Alle presidenziali del 2007, tale quota aveva superato il 62%. Il risultato del FG è tanto più importante quanto più segnala la crescita di tale partito, che (anche se il paragone con altre elezioni non è del tutto corretto) alle europee del 2009 aveva ottenuto il 6,5%.
Tuttavia, la sensazione netta, al di là dei sondaggi che danno Hollande vincitore al ballottaggio, e nonostante la tradizione secondo cui il vincitore del primo turno ha sempre vinto anche il secondo, è che i giochi siano ancora aperti.
Nessuno è realmente in grado di stimare l'astensionismo fra gli elettori del FN al ballottaggio, anche perché la Le Pen appare molto determinata a chiudere un accordo con Sarkozy, ed il suo appello serale all'unità degli elettori del FN sotto la sua guida ha il preciso scopo di ridurre l'astensionismo in caso di accordo con il presidente uscente. Inoltre, Sarkozy può giocare di sponda sia con quote di elettorato del FN (promettendo una svolta poliziesca e xenofoba più radicale) sia con quote dell'elettorato di Bayrou (che ha pur sempre ottenuto  l'8-9%) accogliendo alcune proposte di tipo economico del MoDem, che vanno in direzione di maggiore austerità.

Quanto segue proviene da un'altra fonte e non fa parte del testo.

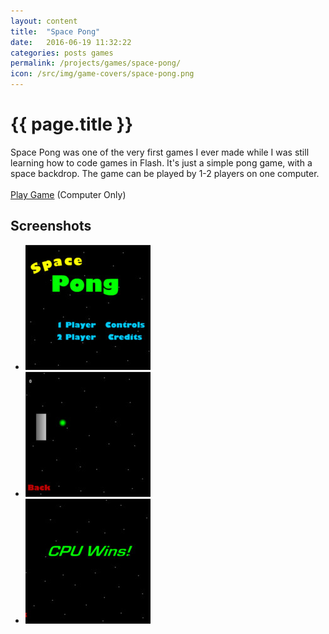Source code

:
 ```yaml
---
layout: content
title:  "Space Pong"
date:   2016-06-19 11:32:22
categories: posts games
permalink: /projects/games/space-pong/
icon: /src/img/game-covers/space-pong.png
---
```

<h1>{{ page.title }}</h1>
<p>
  Space Pong was one of the very first games I ever made while I was still learning how to code games in Flash. It's just a simple pong game, with a space backdrop. The game can be played by 1-2 players on one computer.<br>
  <br>
  <a href="play">Play Game</a> (Computer Only)
</p>

<h2>Screenshots</h2>
<ul class="photo-gallery">
  <li>
    <a href="" data-box-img="/src/img/game-screens/space-pong.jpg">
      <img src="/src/img/game-screens-square/space-pong.jpg">
    </a>
  </li>
  <li>
    <a href="" data-box-img="/src/img/game-screens/space-pong-play.jpg">
      <img src="/src/img/game-screens-square/space-pong-play.jpg">
    </a>
  </li>
  <li>
    <a href="" data-box-img="/src/img/game-screens/space-pong-cpu-wins.jpg">
      <img src="/src/img/game-screens-square/space-pong-cpu-wins.jpg">
    </a>
  </li>
</ul>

Viceversa, Hollande ha come unico interlocutore il FG, poiché, come dimostrano le presidenziali del 2007, il MoDem di Bayrou, con il suo atteggiamento di neutralità, spinge i suoi elettori ad astenersi al secondo turno, o a votare in quote più o meno uguali fra il candidato di destra e quello di sinistra (a meno che, come detto, Sarkozy non riesca a spostare una maggiore fetta di elettorato di Bayrou sposandone le proposte economiche, che sono allineate alle sue, ed inducendo l'elettorato centrista di tale partito a votare per lui, agitando lo spauracchio dell'influenza dei "comunisti" del FG su Hollande). 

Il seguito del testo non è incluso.